[Start of section]

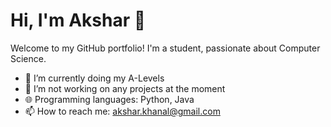 # Hi, I'm Akshar 👋

Welcome to my GitHub portfolio! I'm a student, passionate about Computer Science.

- 🌱 I’m currently doing my A-Levels 
- 🔭 I’m not working on any projects at the moment
- 🌐 Programming languages: Python, Java
- 📫 How to reach me: akshar.khanal@gmail.com
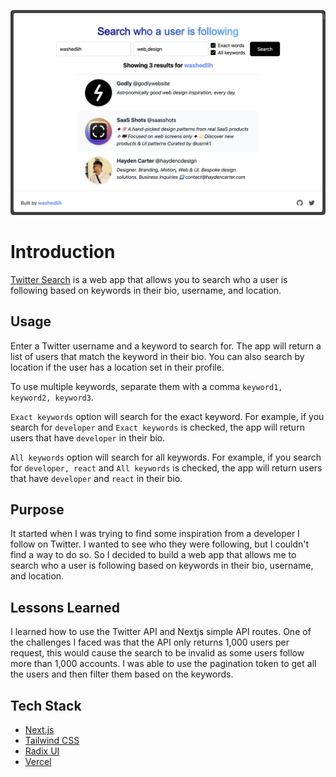 ![image](/public/twittersearch.png)

# Introduction

[Twitter Search](https://twittersearch.vercel.app/) is a web app that allows you to search who a user is following based on keywords in their bio, username, and location.

## Usage

Enter a Twitter username and a keyword to search for. The app will return a list of users that match the keyword in their bio. You can also search by location if the user has a location set in their profile.

To use multiple keywords, separate them with a comma `keyword1, keyword2, keyword3`.

`Exact keywords` option will search for the exact keyword. For example, if you search for `developer` and `Exact keywords` is checked, the app will return users that have `developer` in their bio.

`All keywords` option will search for all keywords. For example, if you search for `developer, react` and `All keywords` is checked, the app will return users that have `developer` and `react` in their bio.

## Purpose

It started when I was trying to find some inspiration from a developer I follow on Twitter. I wanted to see who they were following, but I couldn't find a way to do so. So I decided to build a web app that allows me to search who a user is following based on keywords in their bio, username, and location.

## Lessons Learned

I learned how to use the Twitter API and Nextjs simple API routes. One of the challenges I faced was that the API only returns 1,000 users per request, this would cause the search to be invalid as some users follow more than 1,000 accounts. I was able to use the pagination token to get all the users and then filter them based on the keywords.

## Tech Stack

- [Next.js](https://nextjs.org/)
- [Tailwind CSS](https://tailwindcss.com/)
- [Radix UI](https://www.radix-ui.com/)
- [Vercel](https://vercel.com/)
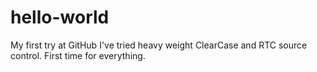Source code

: # hello-world
My first try at GitHub
I've tried heavy weight ClearCase and RTC source control.
First time for everything.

[End of section]

Could you work out how many lines in the material contain the word "have"? Reply with the number only.

2